Optimizing Health Equity through AI — Defying racial bias that plagues medical appointment scheduling.

In almost every realm - from who gets to work from home to how families are coping with distance learning - the COVID-19 pandemic has laid bare the deep inequalities in our society. In health, the hardest hit have been traditionally marginalized people - in particular Black, Brown and Indigenous communities, where health inequities were already present. On Wednesday, September 9, scholars from Santa Clara Leavey School of Business discussed the racial health equity problems caused by algorithms - and how to solve them - in the realm of appointment booking drawing from their research and paper under review: Overbooked and Overlooked: Racial Bias in Medical Appointment Scheduling. The talk was hosted by Professor of Law, Colleen Chien, co-curator of the Artificial Intelligence for Social Impact and Equity Series currently ongoing through the High Tech Law Institute at Santa Clara. My personal interest in this topic stems from my previous work experience as a biomedical engineer and regular clinic patient. I found the authors' work here to be inspiring, and I hope you do too.

1. Leavey School of Business, Santa Clara University; 2. School of Business, Virginia Commonwealth University; 3. Black Women’s Health Imperative.

MEDICAL APPOINTMENT SCHEDULING.

All access to healthcare (or at least most) starts with an appointment. Some people get 8 A.M. appointments, and some get 4 P.M. appointments. But how does that actually work for clinics that employ schedule optimization technologies?

At some clinics, many patients do not show up for scheduled appointments. In fact, the ‘show rate’ for patients at the clinic observed in the study was only about 74%. So why do we wait so long when we go in for checkups?

A LOOK AT THE SCHEDULING PROBLEM.

The problem stems from various solutions. Providers can charge non-showing patients, but this is often unavailable for some (e.g. non-profit clinics) and still does not fix the problem. Providers could also send reminder calls and texts, but that is how we arrived at the 74% figure. The most commonly used practice relies on a ‘double-book’ approach — that is, to overbook patients in one appointment slot. This allows the provider to have a full day, optimizing the revenue of the clinic, but of course, means that sometimes we have to wait a long time.

According to Dr. Samorani, AI appointment scheduling systems work by employing two steps, (1) machine learning, and (2) schedule optimization. The first step is to predict the “show” probability of each patient. Each machine learning show prediction can be based on a variety of factors including (a) patient demographics (which could include race), (b) previous no-show data, and (c) other information (e.g. how long ago the appointment was scheduled).

After predictions are made for each patient, a schedule optimization component slots the patients based on their overall predicted no show probabilities throughout the day in an attempt to achieve a “desired result.” This is known as an objective function.

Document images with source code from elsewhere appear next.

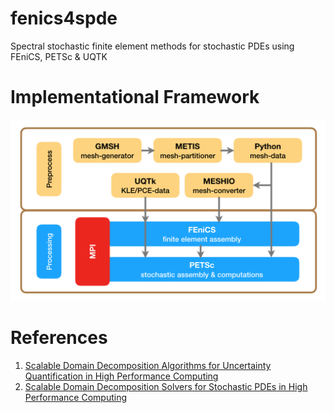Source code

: # fenics4spde
Spectral stochastic finite element methods for stochastic PDEs using FEniCS, PETSc &amp; UQTK

# Implementational Framework
![framework](https://github.com/AjitDesai/fenics4spde/blob/master/framework.png)

# References
1. [Scalable Domain Decomposition Algorithms for Uncertainty Quantification in High Performance Computing](https://curve.carleton.ca/5d8a9a7d-88ed-4be3-8fbd-f05f2ff44577)
2. [Scalable Domain Decomposition Solvers for Stochastic PDEs in High Performance Computing](https://www.sciencedirect.com/science/article/pii/S0045782516313056)
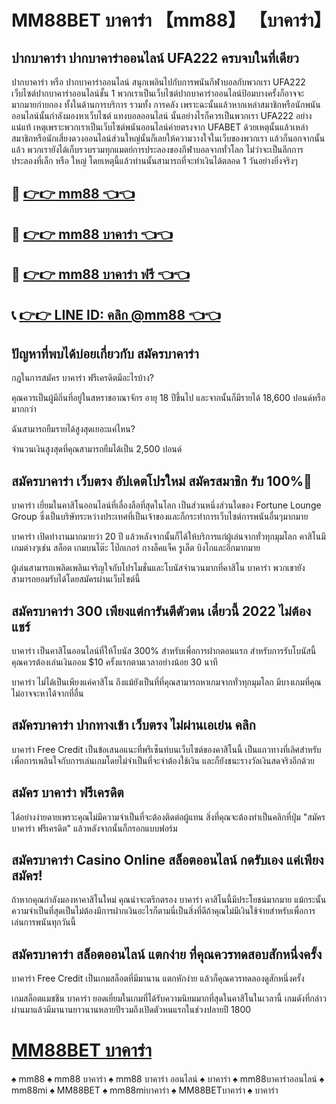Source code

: # MM88BET บาคาร่า 【mm88】 【บาคาร่า】

## ปากบาคาร่า ปากบาคาร่าออนไลน์ UFA222 ครบจบในที่เดียว
ปากบาคาร่า หรือ ปากบาคาร่าออนไลน์ สนุกเพลินไปกับการพนันกีฬาบอลกับพวกเรา UFA222 เว็บไซต์ปากบาคาร่าออนไลน์ชั้น 1 พวกเราเป็นเว็บไซต์ปากบาคาร่าออนไลน์ป้อมบางครั้งก็อาจจะมากมายก่ายกอง ทั้งในด้านการบริการ รวมทั้ง การคลัง เพราะฉะนั้นแล้วหากเหล่าสมาชิกหรือนักพนันออนไลน์นั้นกำลังมองหาเว็บไซต์ แทงบอลออนไลน์ นั้นอย่างไรก็ควรเป็นพวกเรา UFA222 อย่างแน่แท้ เหตุเพราะพวกเราเป็นเว็บไซต์พนันออนไลน์ค่ายตรงจาก UFABET ด้วยเหตุนั้นแล้วเหล่าสมาชิกหรือนักเสี่ยงดวงออนไลน์ส่วนใหญ่นั้นก็เลยให้ความวางใจในเว็บของพวกเรา แล้วก็นอกจากนั้นแล้ว พวกเรายังได้เก็บรวบรวมทุกแมตย์การประลองของกีฬาบอลจากทั่วโลก ไม่ว่าจะเป็นลีกการประลองที่เล็ก หรือ ใหญ่ โดยเหตุนี้แล้วท่านนั้นสามารถที่จะทำเงินได้ตลอด 1 วันอย่างยิ่งจริงๆ

## 🍺 [👉👉 mm88 👈👈](https://liff.line.me/1654532114-m7GQ2Qxj?zean=45)

## 🍺 [👉👉 mm88 บาคาร่า 👈👈](https://liff.line.me/1654532114-m7GQ2Qxj?zean=45)

## 🍺 [👉👉 mm88 บาคาร่า ฟรี 👈👈](https://liff.line.me/1654532114-m7GQ2Qxj?zean=45)

## 📞 [👉👉 LINE ID: คลิก @mm88 👈👈](https://line.me/R/ti/p/%40131jwaww)

## ปัญหาที่พบได้บ่อยเกี่ยวกับ สมัครบาคาร่า
กฎในการสมัคร บาคาร่า ฟรีเครดิตมีอะไรบ้าง?

คุณควรเป็นผู้มีถิ่นที่อยู่ในสหราชอาณาจักร อายุ 18 ปีขึ้นไป และจากนั้นก็มีรายได้ 18,600 ปอนด์หรือมากกว่า

ฉันสามารถยืมรายได้สูงสุดเยอะแค่ไหน?

จำนวนเงินสูงสุดที่คุณสามารถยืมได้เป็น 2,500 ปอนด์

## สมัครบาคาร่า เว็บตรง อัปเดตโปรใหม่ สมัครสมาชิก รับ 100%🧸
บาคาร่า เยี่ยมในคาสิโนออนไลน์ที่เลื่องลือที่สุดในโลก เป็นส่วนหนึ่งส่วนใดของ Fortune Lounge Group ซึ่งเป็นบริษัทระหว่างประเทศที่เป็นเจ้าของและก็กระทำการเว็บไซต์การพนันอื่นๆมากมาย

บาคาร่า เปิดทำงานมากมายว่า 20 ปี แล้วหลังจากนั้นก็ได้ให้บริการแก่ผู้เล่นจากทั่วทุกมุมโลก คาสิโนมีเกมต่างๆเช่น สล็อต เกมบนโต๊ะ โป๊กเกอร์ กางล็คแจ็ค รูเล็ต บิงโกและอีกมากมาย

ผู้เล่นสามารถเพลิดเพลินเจริญใจกับโปรโมชั่นและโบนัสจำนวนมากที่คาสิโน บาคาร่า พวกเขายังสามารถยอมรับได้โดยสมัครผ่านเว็บไซต์นี้

## สมัครบาคาร่า 300 เพียงแต่การันตีตัวตน เดี๋ยวนี้ 2022 ไม่ต้องแชร์
บาคาร่า เป็นคาสิโนออนไลน์ที่ให้โบนัส 300% สำหรับเพื่อการฝากตอนแรก สำหรับการรับโบนัสนี้ คุณควรต้องเล่นเงินออม $10 ครั้งแรกตามเวลาอย่างน้อย 30 นาที

บาคาร่า ไม่ได้เป็นเพียงแค่คาสิโน ถึงแม้ยังเป็นที่ที่คุณสามารถหาเกมจากทั่วทุกมุมโลก มีบางเกมที่คุณไม่อาจจะหาได้จากที่อื่น

## สมัครบาคาร่า ปากทางเข้า เว็บตรง ไม่ผ่านเอเย่น คลิก
บาคาร่า Free Credit เป็นข้อเสนอแนะที่พรีเซ็นท์บนเว็บไซต์ของคาสิโนนี้ เป็นแถวทางที่เลิศสำหรับเพื่อการเพลินใจกับการเล่นเกมโดยไม่จำเป็นที่จะจำต้องใช้เงิน และก็ยังชนะรางวัลเงินสดจริงอีกด้วย

## สมัคร บาคาร่า ฟรีเครดิต
ได้อย่างง่ายดายเพราะคุณไม่มีความจำเป็นที่จะต้องติดต่อผู้แทน สิ่งที่คุณจะต้องทำเป็นคลิกที่ปุ่ม "สมัครบาคาร่า ฟรีเครดิต" แล้วหลังจากนั้นก็กรอกแบบฟอร์ม

## สมัครบาคาร่า Casino Online สล็อตออนไลน์ กดรับเอง แค่เพียงสมัคร!
ถ้าหากคุณกำลังมองหาคาสิโนใหม่ คุณน่าจะตรึกตรอง บาคาร่า คาสิโนนี้มีประโยชน์มากมาย แม้กระนั้นความจำเป็นที่สุดเป็นไม่ต้องมีการฝากเงินอะไรก็ตามนี่เป็นสิ่งที่ดีถ้าคุณไม่มีเงินใช้จ่ายสำหรับเพื่อการเล่นการพนันทุกวันนี้

## สมัครบาคาร่า สล็อตออนไลน์ แตกง่าย ที่คุณควรทดสอบสักหนึ่งครั้ง
บาคาร่า Free Credit เป็นเกมสล็อตที่มีมานาน แตกหักง่าย แล้วก็คุณควรทดลองดูสักหนึ่งครั้ง

เกมสล็อตแมชชีน บาคาร่า ยอดเยี่ยมในเกมที่ได้รับความนิยมมากที่สุดในคาสิโนในเวลานี้ เกมดังที่กล่าวผ่านมาแล้วมีมานานยาวนานหลายปีรวมถึงเปิดตัวหนแรกในช่วงปลายปี 1800

# [MM88BET บาคาร่า](https://mm88mi.com/MM88BET-บาคาร่า/)
♠️ mm88
♠️ mm88 บาคาร่า
♠️ mm88 บาคาร่า ออนไลน์
♠️ บาคาร่า
♠️ mm88บาคาร่าออนไลน์
♠️ mm88mi
♠️ MM88BET
♠️ mm88miบาคาร่า
♠️ MM88BETบาคาร่า
♠️ บาคาร่า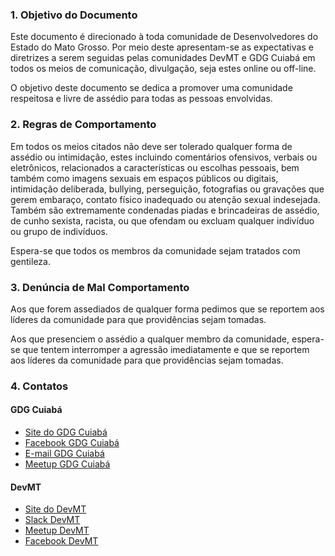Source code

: ### 1. Objetivo do Documento

Este documento é direcionado à toda comunidade de Desenvolvedores do Estado do Mato Grosso. Por meio deste apresentam-se as expectativas e diretrizes a serem seguidas pelas comunidades DevMT e GDG Cuiabá em todos os meios de comunicação, divulgação, seja estes online ou off-line.

O objetivo deste documento se dedica a promover uma comunidade respeitosa e livre de assédio para todas as pessoas envolvidas.

### 2. Regras de Comportamento

Em todos os meios citados não deve ser tolerado qualquer forma de assédio ou intimidação, estes incluindo comentários ofensivos, verbais ou eletrônicos, relacionados a características ou escolhas pessoais, bem também como imagens sexuais em espaços públicos ou digitais, intimidação deliberada, bullying, perseguição, fotografias ou gravações que gerem embaraço, contato físico inadequado ou atenção sexual indesejada. Também são extremamente condenadas piadas e brincadeiras de assédio, de cunho sexista, racista, ou que ofendam ou excluam qualquer indivíduo ou grupo de indivíduos.

Espera-se que todos os membros da comunidade sejam tratados com gentileza.

### 3. Denúncia de Mal Comportamento

Aos que forem assediados de qualquer forma pedimos que se reportem aos líderes da comunidade para que providências sejam tomadas.

Aos que presenciem o assédio a qualquer membro da comunidade, espera-se que tentem interromper a agressão imediatamente e que se reportem aos líderes da comunidade para que providências sejam tomadas.

### 4. Contatos

#### GDG Cuiabá

- [Site do GDG Cuiabá](http://www.gdgcuiaba.com)
- [Facebook GDG Cuiabá](https://www.facebook.com/gdgcuiaba) 
- [E-mail GDG Cuiabá](mailto:gdgcuiaba@gmail.com)
- [Meetup GDG Cuiabá](https://www.meetup.com/gdgcuiaba/)

#### DevMT

- [Site do DevMT](http://www.devmt.com.br)
- [Slack DevMT](http://devmt.herokuapp.com) 
- [Meetup DevMT](http://www.meetup.com/devmatogrosso)
- [Facebook DevMT](https://www.facebook.com/devmatogrosso)
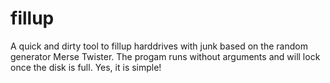 # fillup
A quick and dirty tool to fillup harddrives with junk based on the random generator Merse Twister. The progam runs without arguments and will lock once the disk is full. Yes, it is simple!
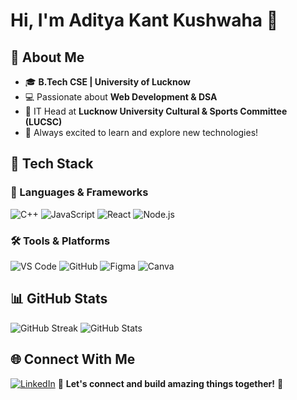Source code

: # Hi, I'm Aditya Kant Kushwaha 👋

## 🚀 About Me

- 🎓 **B.Tech CSE | University of Lucknow**  
- 💻 Passionate about **Web Development & DSA**
- 📜 IT Head at **Lucknow University Cultural & Sports Committee (LUCSC)**  
- 🌟 Always excited to learn and explore new technologies!  

## 🔧 Tech Stack

### 🚀 Languages & Frameworks
![C++](https://img.shields.io/badge/C++-00599C?style=for-the-badge&logo=cplusplus&logoColor=white)
![JavaScript](https://img.shields.io/badge/JavaScript-F7DF1E?style=for-the-badge&logo=javascript&logoColor=black)
![React](https://img.shields.io/badge/React-20232A?style=for-the-badge&logo=react&logoColor=61DAFB)
![Node.js](https://img.shields.io/badge/Node.js-43853D?style=for-the-badge&logo=node.js&logoColor=white)

### 🛠 Tools & Platforms
![VS Code](https://img.shields.io/badge/VS_Code-007ACC?style=for-the-badge&logo=visual-studio-code&logoColor=white)
![GitHub](https://img.shields.io/badge/GitHub-181717?style=for-the-badge&logo=github&logoColor=white)
![Figma](https://img.shields.io/badge/Figma-F24E1E?style=for-the-badge&logo=figma&logoColor=white)
![Canva](https://img.shields.io/badge/Canva-00C4CC?style=for-the-badge&logo=canva&logoColor=white)

## 📊 GitHub Stats

![GitHub Streak](https://github-readme-streak-stats.herokuapp.com/?user=your-github-username&theme=dark&hide_border=true)
![GitHub Stats](https://github-readme-stats.vercel.app/api?username=your-github-username&show_icons=true&theme=dark&hide_border=true)

## 🌐 Connect With Me

[![LinkedIn](https://img.shields.io/badge/LinkedIn-0077B5?style=for-the-badge&logo=linkedin&logoColor=white)]([https://linkedin.com/in/your-profile](https://www.linkedin.com/in/adityakantkushwaha/))  
🔹 **Let's connect and build amazing things together!** 🚀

The method, used widely in clinics and the industry today, is called the Traditional Objective Function (TOF). The ‘desired result’ of the TOF is to minimize patients’ wait times while equally reducing providers’ overtime, thereby reducing costs. The TOF accomplishes this task very well. However, the TOF results in significantly longer waiting time for the patients at the highest risk of no-show, which are usually minority groups.

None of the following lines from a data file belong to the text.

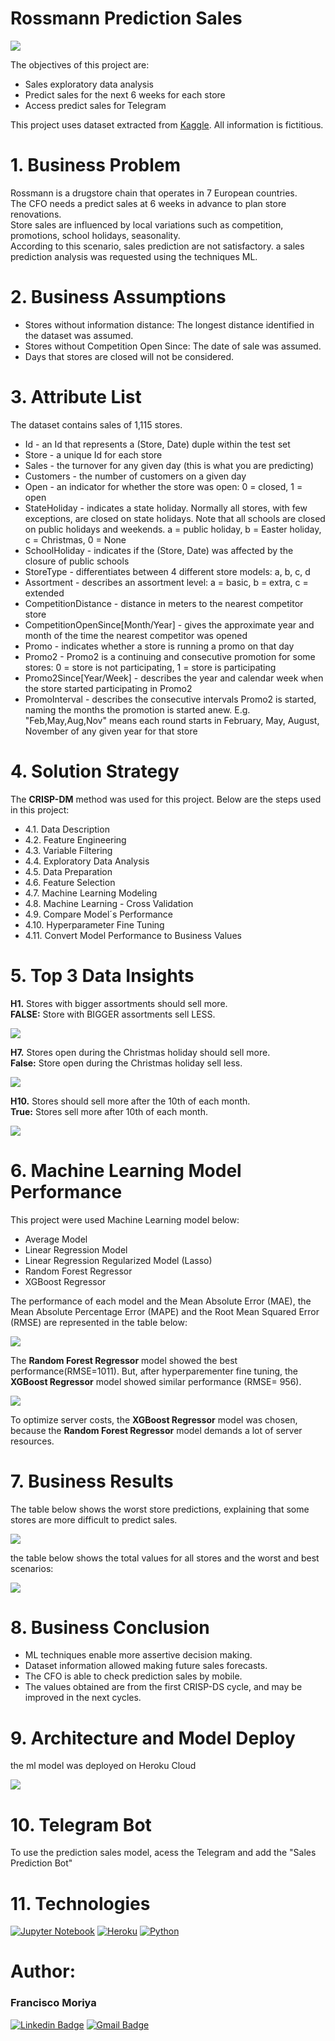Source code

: # Rossmann Prediction Sales
![](img/rossman_2.jpg)

The objectives of this project are:</br>
- Sales exploratory data analysis
- Predict sales for the next 6 weeks for each store
- Access predict sales for Telegram

This project uses dataset extracted from [Kaggle](https://www.kaggle.com/c/rossmann-store-sales).
All information is fictitious.


# 1. Business Problem
Rossmann is a drugstore chain that operates in 7 European countries.</br>
The CFO needs a predict sales at 6 weeks in advance to plan store renovations.</br>
Store sales are influenced by local variations such as competition, promotions, school holidays, seasonality.</br>
According to this scenario, sales prediction are not satisfactory. a sales prediction analysis was requested using the techniques ML.

# 2. Business Assumptions
- Stores without information distance: The longest distance identified in the dataset was assumed.
- Stores without Competition Open Since: The date of sale was assumed.
- Days that stores are closed will not be considered.

# 3. Attribute List
The dataset contains sales of 1,115 stores.
- Id - an Id that represents a (Store, Date) duple within the test set
- Store - a unique Id for each store
- Sales - the turnover for any given day (this is what you are predicting)
- Customers - the number of customers on a given day
- Open - an indicator for whether the store was open: 0 = closed, 1 = open
- StateHoliday - indicates a state holiday. Normally all stores, with few exceptions, are closed on state holidays. Note that all schools are closed on public holidays and weekends. a = public holiday, b = Easter holiday, c = Christmas, 0 = None
- SchoolHoliday - indicates if the (Store, Date) was affected by the closure of public schools
- StoreType - differentiates between 4 different store models: a, b, c, d
- Assortment - describes an assortment level: a = basic, b = extra, c = extended
- CompetitionDistance - distance in meters to the nearest competitor store
- CompetitionOpenSince[Month/Year] - gives the approximate year and month of the time the nearest competitor was opened
- Promo - indicates whether a store is running a promo on that day
- Promo2 - Promo2 is a continuing and consecutive promotion for some stores: 0 = store is not participating, 1 = store is participating
- Promo2Since[Year/Week] - describes the year and calendar week when the store started participating in Promo2
- PromoInterval - describes the consecutive intervals Promo2 is started, naming the months the promotion is started anew. E.g. "Feb,May,Aug,Nov" means each round starts in February, May, August, November of any given year for that store

# 4. Solution Strategy
The **CRISP-DM** method was used for this project.
Below are the steps used in this project:
- 4.1. Data Description
- 4.2. Feature Engineering
- 4.3. Variable Filtering
- 4.4. Exploratory Data Analysis
- 4.5. Data Preparation
- 4.6. Feature Selection
- 4.7. Machine Learning Modeling
- 4.8. Machine Learning  - Cross Validation
- 4.9. Compare Model´s Performance
- 4.10. Hyperparameter Fine Tuning
- 4.11. Convert Model Performance to Business Values

# 5. Top 3 Data Insights
**H1.** Stores with bigger assortments should sell more.</br>
**FALSE:** Store with BIGGER assortments sell LESS.

![](img/h1.jpg)

**H7.** Stores open during the Christmas holiday should sell more.</br>
**False:** Store open during the Christmas holiday sell less.

![](img/h7.jpg)

**H10.** Stores should sell more after the 10th of each month.</br>
**True:** Stores sell more after 10th of each month.

![](img/h10.jpg)

# 6. Machine Learning Model Performance
This project were used Machine Learning model below:
- Average Model
- Linear Regression Model
- Linear Regression Regularized Model (Lasso)
- Random Forest Regressor
- XGBoost Regressor

The performance of each model and the Mean Absolute Error (MAE), the Mean Absolute Percentage Error (MAPE) and the Root Mean Squared Error (RMSE) are represented in the table below:

![](img/ml_performance.jpg)

The **Random Forest Regressor** model showed the best performance(RMSE=1011). But, after hyperparementer fine tuning, the **XGBoost Regressor** model showed similar performance (RMSE= 956).

![](img/fine_tuning.jpg)

To optimize server costs, the **XGBoost Regressor** model was chosen, because the **Random Forest Regressor** model demands a lot of server resources.

# 7. Business Results
The table below shows the worst store predictions, explaining that some stores are more difficult to predict sales.

![](img/bs_performance.jpg)

the table below shows the total values for all stores and the worst and best scenarios:

![](img/business_performance.jpg)

# 8. Business Conclusion
- ML techniques enable more assertive decision making.
- Dataset information allowed making future sales forecasts.
- The CFO is able to check prediction sales by mobile.
- The values obtained are from the first CRISP-DS cycle, and may be improved in the next cycles.

# 9. Architecture and Model Deploy
the ml model was deployed on Heroku Cloud

![](img/production_architecture.jpg)

# 10. Telegram Bot
To use the prediction sales model, acess the Telegram and add the "Sales Prediction Bot" 



# 11. Technologies
[<img alt="Jupyter Notebook" src="https://img.shields.io/badge/jupyter-%23FA0F00.svg?style=for-the-badge&logo=jupyter&logoColor=white"/>](https://jupyter.org/)
[<img alt="Heroku" src="https://img.shields.io/badge/heroku-%23430098.svg?style=for-the-badge&logo=heroku&logoColor=white"/>](https://www.heroku.com/)
[<img alt="Python" src="https://img.shields.io/badge/python-3670A0?style=for-the-badge&logo=python&logoColor=ffdd54"/>](https://www.python.org/)
 
# Author:
### Francisco Moriya</br>
[![Linkedin Badge](https://img.shields.io/badge/-LinkedIn-blue?style=flat-square&logo=Linkedin&logoColor=white&link=link_do_seu_perfil_no_linkedin)](https://www.linkedin.com/in/francisco-moriya-43560b11/)
[![Gmail Badge](https://img.shields.io/badge/-Gmail-c14438?style=flat-square&logo=Gmail&logoColor=white&link=mailto:frmoriya@gmail.com)](mailto:frmoriya@gmail.com)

RACIAL BIAS IN SCHEDULING.

As it turns out, among the groups investigated, Black patients end up waiting the longest because they are predicted to have the highest no-show rate. In computational experiments based on the data from the clinic under study, Black patients ended up waiting 33% longer (on average) than non-Black patients. This is a significant problem because longer wait times exacerbate existing issues of inferior access to healthcare, poor health care quality, and worsen healthcare outcomes for certain populations. Over the past few months, the authors have worked to tackle this problem.

The authors’ research considers the issue from multiple angles. As Dr. Samorani elaborated, there are likewise two intervention points at which one can attack the problem. The first is at the machine learning point (reduce disparity) to make the show probabilities correlate less with race. The second is at the schedule optimization point (change the TOF to have a desired result of fairness).

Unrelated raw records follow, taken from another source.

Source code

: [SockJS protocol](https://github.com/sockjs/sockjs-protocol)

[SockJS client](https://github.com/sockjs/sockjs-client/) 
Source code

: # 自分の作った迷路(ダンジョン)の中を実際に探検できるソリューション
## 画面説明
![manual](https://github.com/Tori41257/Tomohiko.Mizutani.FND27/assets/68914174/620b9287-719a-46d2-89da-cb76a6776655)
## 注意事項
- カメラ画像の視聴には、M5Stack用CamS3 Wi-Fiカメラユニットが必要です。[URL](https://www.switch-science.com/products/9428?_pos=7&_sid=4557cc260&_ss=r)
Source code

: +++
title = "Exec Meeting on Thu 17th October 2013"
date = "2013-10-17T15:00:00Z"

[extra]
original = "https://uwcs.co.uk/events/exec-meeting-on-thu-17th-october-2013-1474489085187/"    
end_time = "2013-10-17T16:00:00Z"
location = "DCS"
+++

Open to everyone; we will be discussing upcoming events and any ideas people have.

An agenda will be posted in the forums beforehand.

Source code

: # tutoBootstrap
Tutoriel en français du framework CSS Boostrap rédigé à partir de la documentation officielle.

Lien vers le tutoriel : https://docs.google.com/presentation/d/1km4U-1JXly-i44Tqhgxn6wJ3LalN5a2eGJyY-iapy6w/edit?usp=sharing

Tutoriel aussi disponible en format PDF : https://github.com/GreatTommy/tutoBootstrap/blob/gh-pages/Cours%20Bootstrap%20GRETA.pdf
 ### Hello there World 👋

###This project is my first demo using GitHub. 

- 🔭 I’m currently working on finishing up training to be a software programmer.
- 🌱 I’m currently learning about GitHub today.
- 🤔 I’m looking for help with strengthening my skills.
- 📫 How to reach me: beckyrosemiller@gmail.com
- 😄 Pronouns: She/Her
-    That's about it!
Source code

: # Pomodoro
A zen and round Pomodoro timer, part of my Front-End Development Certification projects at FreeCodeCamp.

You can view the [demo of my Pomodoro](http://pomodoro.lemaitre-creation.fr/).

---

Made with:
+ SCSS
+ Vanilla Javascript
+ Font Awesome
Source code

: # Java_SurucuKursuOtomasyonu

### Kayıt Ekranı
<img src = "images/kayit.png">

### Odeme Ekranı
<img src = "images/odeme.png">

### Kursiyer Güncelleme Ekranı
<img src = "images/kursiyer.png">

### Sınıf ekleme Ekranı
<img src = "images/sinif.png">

Intervention points 1 and 2 (black arrows).

METHODS & RESULTS.

In the first method, the authors try to mitigate some of the factors that are correlated to race or otherwise remove them completely:

- But even after reducing all demographic factors correlating with race, we only get a middle-of-the-road solution — schedule quality decreases and racial disparity is still present. Dr. Samorani shares how these are the two fundamental problems with this approach.

In the second method, the authors change the TOF so that the desired result is to reduce the waiting time of the racial group expecting to wait the longest. The authors refer to this method as the “race-aware” approach:

- Using this method, the authors achieved a schedule quality equivalent to [not statistically different from] the state-of-the-art scheduling method AND nearly 0 racial disparity.

Considering this approach, the authors acknowledge how some might argue that their “race-aware” approach is inappropriate because it takes race explicitly into account. Even though they (and we) believe using race-aware policies is morally warranted, the authors have developed an alternative version of the TOF using the second method which they call “race-unaware.” In this TOF variant, the ‘desired result’ is to reduce the waiting time of the patient expecting to wait the longest:

- Using this alternative, the authors achieved a middle-of-the-road schedule quality with less racial disparity.

In summary, alternative power or weight can be given not only through machine learning or optimization to fix current problems in healthcare, but also in other areas.

MOVING FORWARD.

It is important now, more than ever, to combat these disparities and implement countermeasures to our existing systems and before our technologies are developed. The authors here highlight some concrete ways that we can approach problems in medical appointment scheduling, and we are excited to keep learning and looking for more solutions in other areas.

We are thankful for the opportunity to have spoken with some of the authors. I hope that our exploration, albeit a light one, on the topic has shed some light on a problem in healthcare not generally known, and is useful for others when thinking about the day-to-day and greater scheme of health equity.

If you would like to read more on the work here please see the under review paper here.

Other work that Santa Clara Law’s High Tech Law Institute has done can be found here. As a Santa Clara Law Student, you can find the class (The Business, Law, Technology, and Policy of Artificial Intelligence) where this blog's work was initiated here.

About the author of this post:
Dalton Chasser is a 2L focusing on Health and Intellectual Property Law at Santa Clara University School of Law.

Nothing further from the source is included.